Racismo obstétrico sofrido pelas mulheres negras na assistência pré-natal e ao parto: um estudo qualitativo
Abstract
Objetivo: descrever o racismo obstétrico sofrido pelas mulheres negras a partir de suas percepções e experiências na assistência pré-natal e ao parto.
Método: estudo qualitativo descritivo realizado entre fevereiro e maio de 2021. Participaram 22 mulheres negras que residiam nos municípios do Rio de Janeiro, São Paulo, Porto Alegre e Salvador, cujo parto normal ou cesariana ocorreu durante o primeiro ano da COVID-19. Estas mulheres foram recrutadas pelas redes sociais. As entrevistas semiestruturadas foram realizadas por videoconferência e/ou videochamada. A Análise Temática e referências sobre o racismo na atenção obstétrica orientaram o processo analítico.
Resultados: as participantes sofreram violências, maus-tratos, negligências, discriminações raciais e preconceitos durante a assistência pré-natal e ao parto, causando experiências negativas em relação ao atendimento dos serviços públicos e privados. As mulheres negras adotaram estratégias frente ao racismo obstétrico: busca pelas maternidades diferenciadas das unidades de referência, mudança do profissional e/ou do serviço da saúde suplementar e contratação de profissionais para o parto.

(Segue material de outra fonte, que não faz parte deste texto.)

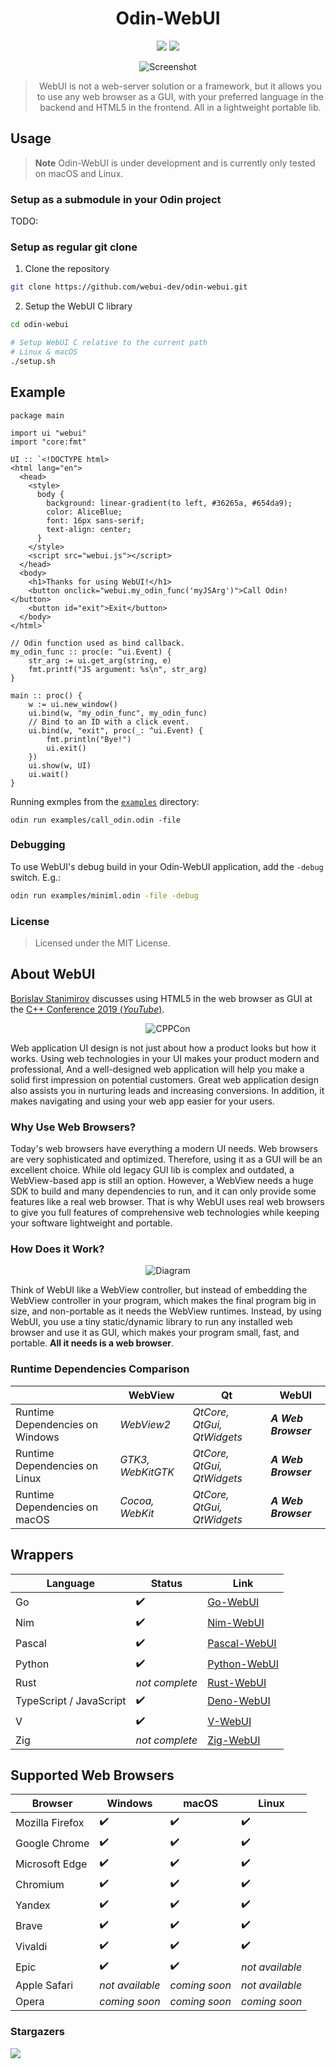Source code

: <div align="center">

# Odin-WebUI

<!-- ![][build_status] ![][release_version] -->

[![][last_commit]](https://github.com/webui-dev/odin-webui/pulse) [![][license]](https://github.com/webui-dev/odin-webui/blob/main/LICENSE)

![Screenshot](https://github.com/webui-dev/webui/assets/34311583/57992ef1-4f7f-4d60-8045-7b07df4088c6)

> WebUI is not a web-server solution or a framework, but it allows you to use any web browser as a GUI, with your preferred language in the backend and HTML5 in the frontend. All in a lightweight portable lib.

</div>

## Usage

> **Note**
> Odin-WebUI is under development and is currently only tested on macOS and Linux.

### Setup as a submodule in your Odin project

TODO:

### Setup as regular git clone

1. Clone the repository

```sh
git clone https://github.com/webui-dev/odin-webui.git
```

2. Setup the WebUI C library

```sh
cd odin-webui

# Setup WebUI C relative to the current path
# Linux & macOS
./setup.sh
```

## Example

```odin
package main

import ui "webui"
import "core:fmt"

UI :: `<!DOCTYPE html>
<html lang="en">
  <head>
    <style>
      body {
        background: linear-gradient(to left, #36265a, #654da9);
        color: AliceBlue;
        font: 16px sans-serif;
        text-align: center;
      }
    </style>
    <script src="webui.js"></script>
  </head>
  <body>
    <h1>Thanks for using WebUI!</h1>
    <button onclick="webui.my_odin_func('myJSArg')">Call Odin!</button>
    <button id="exit">Exit</button>
  </body>
</html>`

// Odin function used as bind callback.
my_odin_func :: proc(e: ^ui.Event) {
	str_arg := ui.get_arg(string, e)
	fmt.printf("JS argument: %s\n", str_arg)
}

main :: proc() {
	w := ui.new_window()
	ui.bind(w, "my_odin_func", my_odin_func)
	// Bind to an ID with a click event.
	ui.bind(w, "exit", proc(_: ^ui.Event) {
		fmt.println("Bye!")
		ui.exit()
	})
	ui.show(w, UI)
	ui.wait()
}
```

Running exmples from the [`examples`](https://github.com/webui-dev/odin-webui/tree/main/examples) directory:

```
odin run examples/call_odin.odin -file
```

### Debugging

To use WebUI's debug build in your Odin-WebUI application, add the `-debug` switch. E.g.:

```sh
odin run examples/miniml.odin -file -debug
```

### License

> Licensed under the MIT License.

## About WebUI

[Borislav Stanimirov](https://ibob.bg/) discusses using HTML5 in the web browser as GUI at the [C++ Conference 2019 (_YouTube_)](https://www.youtube.com/watch?v=bbbcZd4cuxg).

<!-- <div align="center">
  <a href="https://www.youtube.com/watch?v=bbbcZd4cuxg"><img src="https://img.youtube.com/vi/bbbcZd4cuxg/0.jpg" alt="Embrace Modern Technology: Using HTML 5 for GUI in C++ - Borislav Stanimirov - CppCon 2019"></a>
</div> -->

<div align="center">

![CPPCon](https://github.com/webui-dev/webui/assets/34311583/4e830caa-4ca0-44ff-825f-7cd6d94083c8)

</div>

Web application UI design is not just about how a product looks but how it works. Using web technologies in your UI makes your product modern and professional, And a well-designed web application will help you make a solid first impression on potential customers. Great web application design also assists you in nurturing leads and increasing conversions. In addition, it makes navigating and using your web app easier for your users.

### Why Use Web Browsers?

Today's web browsers have everything a modern UI needs. Web browsers are very sophisticated and optimized. Therefore, using it as a GUI will be an excellent choice. While old legacy GUI lib is complex and outdated, a WebView-based app is still an option. However, a WebView needs a huge SDK to build and many dependencies to run, and it can only provide some features like a real web browser. That is why WebUI uses real web browsers to give you full features of comprehensive web technologies while keeping your software lightweight and portable.

### How Does it Work?

<div align="center">

![Diagram](https://github.com/ttytm/webui/assets/34311583/dbde3573-3161-421e-925c-392a39f45ab3)

</div>

Think of WebUI like a WebView controller, but instead of embedding the WebView controller in your program, which makes the final program big in size, and non-portable as it needs the WebView runtimes. Instead, by using WebUI, you use a tiny static/dynamic library to run any installed web browser and use it as GUI, which makes your program small, fast, and portable. **All it needs is a web browser**.

### Runtime Dependencies Comparison

|                                 | WebView           | Qt                         | WebUI               |
| ------------------------------- | ----------------- | -------------------------- | ------------------- |
| Runtime Dependencies on Windows | _WebView2_        | _QtCore, QtGui, QtWidgets_ | **_A Web Browser_** |
| Runtime Dependencies on Linux   | _GTK3, WebKitGTK_ | _QtCore, QtGui, QtWidgets_ | **_A Web Browser_** |
| Runtime Dependencies on macOS   | _Cocoa, WebKit_   | _QtCore, QtGui, QtWidgets_ | **_A Web Browser_** |

## Wrappers

| Language                | Status         | Link                                                      |
| ----------------------- | -------------- | --------------------------------------------------------- |
| Go                      | ✔️             | [Go-WebUI](https://github.com/webui-dev/go-webui)         |
| Nim                     | ✔️             | [Nim-WebUI](https://github.com/webui-dev/nim-webui)       |
| Pascal                  | ✔️             | [Pascal-WebUI](https://github.com/webui-dev/pascal-webui) |
| Python                  | ✔️             | [Python-WebUI](https://github.com/webui-dev/python-webui) |
| Rust                    | _not complete_ | [Rust-WebUI](https://github.com/webui-dev/rust-webui)     |
| TypeScript / JavaScript | ✔️             | [Deno-WebUI](https://github.com/webui-dev/deno-webui)     |
| V                       | ✔️             | [V-WebUI](https://github.com/webui-dev/v-webui)           |
| Zig                     | _not complete_ | [Zig-WebUI](https://github.com/webui-dev/zig-webui)       |

## Supported Web Browsers

| Browser         | Windows         | macOS         | Linux           |
| --------------- | --------------- | ------------- | --------------- |
| Mozilla Firefox | ✔️              | ✔️            | ✔️              |
| Google Chrome   | ✔️              | ✔️            | ✔️              |
| Microsoft Edge  | ✔️              | ✔️            | ✔️              |
| Chromium        | ✔️              | ✔️            | ✔️              |
| Yandex          | ✔️              | ✔️            | ✔️              |
| Brave           | ✔️              | ✔️            | ✔️              |
| Vivaldi         | ✔️              | ✔️            | ✔️              |
| Epic            | ✔️              | ✔️            | _not available_ |
| Apple Safari    | _not available_ | _coming soon_ | _not available_ |
| Opera           | _coming soon_   | _coming soon_ | _coming soon_   |

### Stargazers

[![][startgazers]](https://github.com/webui-dev/odin-webui/stargazers)

<!-- Images -->

[build_status]: https://img.shields.io/github/actions/workflow/status/webui-dev/odin-webui/ci.yml?branch=main&style=for-the-badge&logo=V&labelColor=414868&logoColor=C0CAF5
[last_commit]: https://img.shields.io/github/last-commit/webui-dev/odin-webui?style=for-the-badge&logo=github&logoColor=C0CAF5&labelColor=414868
[release_version]: https://img.shields.io/github/v/release/webui-dev/odin-webui?style=for-the-badge&logo=webtrees&logoColor=C0CAF5&labelColor=414868&color=7664C6
[license]: https://img.shields.io/github/license/webui-dev/odin-webui?style=for-the-badge&logo=opensourcehardware&label=License&logoColor=C0CAF5&labelColor=414868&color=8c73cc
[startgazers]: https://reporoster.com/stars/webui-dev/odin-webui
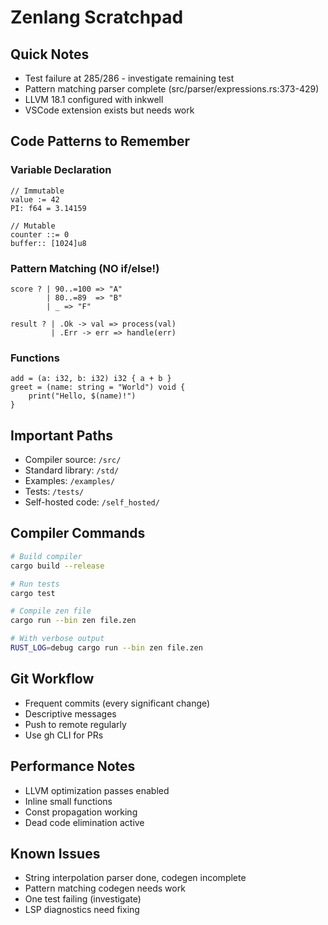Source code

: # Zenlang Scratchpad

## Quick Notes
- Test failure at 285/286 - investigate remaining test
- Pattern matching parser complete (src/parser/expressions.rs:373-429)
- LLVM 18.1 configured with inkwell
- VSCode extension exists but needs work

## Code Patterns to Remember

### Variable Declaration
```zen
// Immutable
value := 42
PI: f64 = 3.14159

// Mutable  
counter ::= 0
buffer:: [1024]u8
```

### Pattern Matching (NO if/else!)
```zen
score ? | 90..=100 => "A"
        | 80..=89  => "B"
        | _ => "F"

result ? | .Ok -> val => process(val)
         | .Err -> err => handle(err)
```

### Functions
```zen
add = (a: i32, b: i32) i32 { a + b }
greet = (name: string = "World") void {
    print("Hello, $(name)!")
}
```

## Important Paths
- Compiler source: `/src/`
- Standard library: `/std/`
- Examples: `/examples/`
- Tests: `/tests/`
- Self-hosted code: `/self_hosted/`

## Compiler Commands
```bash
# Build compiler
cargo build --release

# Run tests
cargo test

# Compile zen file
cargo run --bin zen file.zen

# With verbose output
RUST_LOG=debug cargo run --bin zen file.zen
```

## Git Workflow
- Frequent commits (every significant change)
- Descriptive messages
- Push to remote regularly
- Use gh CLI for PRs

## Performance Notes
- LLVM optimization passes enabled
- Inline small functions
- Const propagation working
- Dead code elimination active

## Known Issues
- String interpolation parser done, codegen incomplete
- Pattern matching codegen needs work
- One test failing (investigate)
- LSP diagnostics need fixing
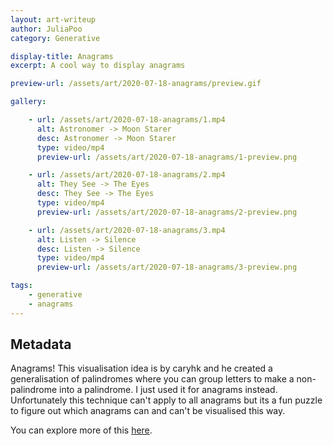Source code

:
 ```yaml
---
layout: art-writeup
author: JuliaPoo
category: Generative

display-title: Anagrams
excerpt: A cool way to display anagrams

preview-url: /assets/art/2020-07-18-anagrams/preview.gif

gallery:

    - url: /assets/art/2020-07-18-anagrams/1.mp4
      alt: Astronomer -> Moon Starer
      desc: Astronomer -> Moon Starer
      type: video/mp4
      preview-url: /assets/art/2020-07-18-anagrams/1-preview.png

    - url: /assets/art/2020-07-18-anagrams/2.mp4
      alt: They See -> The Eyes
      desc: They See -> The Eyes
      type: video/mp4
      preview-url: /assets/art/2020-07-18-anagrams/2-preview.png

    - url: /assets/art/2020-07-18-anagrams/3.mp4
      alt: Listen -> Silence
      desc: Listen -> Silence
      type: video/mp4
      preview-url: /assets/art/2020-07-18-anagrams/3-preview.png

tags:
    - generative
    - anagrams
---
```


## Metadata

Anagrams! This visualisation idea is by caryhk and he created a generalisation of palindromes where you can group letters to make a non-palindrome into a palindrome. I just used it for anagrams instead. Unfortunately this technique can't apply to all anagrams but its a fun puzzle to figure out which anagrams can and can't be visualised this way.

You can explore more of this [here](https://htwins.net/palindrome/).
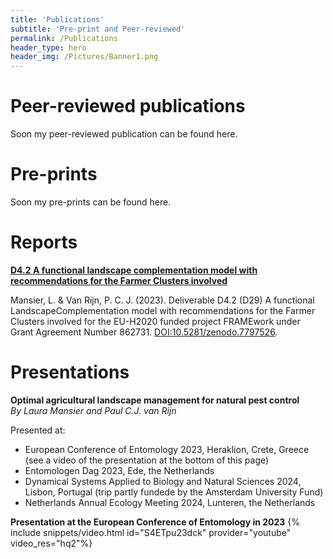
 ```yaml
---
title: 'Publications'
subtitle: 'Pre-print and Peer-reviewed'
permalink: /Publications
header_type: hero
header_img: /Pictures/Banner1.png
---
```


# Peer-reviewed publications

Soon my peer-reviewed publication can be found here.

# Pre-prints

Soon my pre-prints can be found here.

# Reports

**[D4.2 A functional landscape complementation model with recommendations for the Farmer Clusters involved]( https://www.researchgate.net/publication/370083771_D42_A_functional_landscape_complementation_model_with_recommendations_for_the_Farmer_Clusters_involved)**

Mansier, L. & Van Rijn, P. C. J. (2023). Deliverable D4.2 (D29) A functional LandscapeComplementation model with recommendations for the Farmer Clusters involved for the EU-H2020 funded project FRAMEwork under Grant Agreement Number 862731. [DOI:10.5281/zenodo.7797526](https://zenodo.org/record/7797526). 

# Presentations

**Optimal agricultural landscape management for natural pest control** <br>
_By Laura Mansier and Paul C.J. van Rijn_

Presented at:

- European Conference of Entomology 2023, Heraklion, Crete, Greece (see a video of the presentation at the bottom of this page) <br>
- Entomologen Dag 2023, Ede, the Netherlands <br>
- Dynamical Systems Applied to Biology and Natural Sciences 2024, Lisbon, Portugal (trip partly fundede by the Amsterdam University Fund) <br>
- Netherlands Annual Ecology Meeting 2024, Lunteren, the Netherlands

**Presentation at the European Conference of Entomology in 2023**
{% include snippets/video.html id="S4ETpu23dck" provider="youtube" video_res="hq2"%}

Conclusão: o racismo obstétrico se manifesta como violências, discriminações e preconceitos
sofridos pelas mulheres negras durante a assistência pré-natal, ao parto e ao pós-parto. O enfrentamento do racismo requer ações coletivas e colaborativas dos segmentos políticos, assistenciais, profissionais e educacionais da saúde.
Descritores: Racismo; Cuidado pré-natal; Parto; Assistência obstétrica; Enfermagem; COVID-19.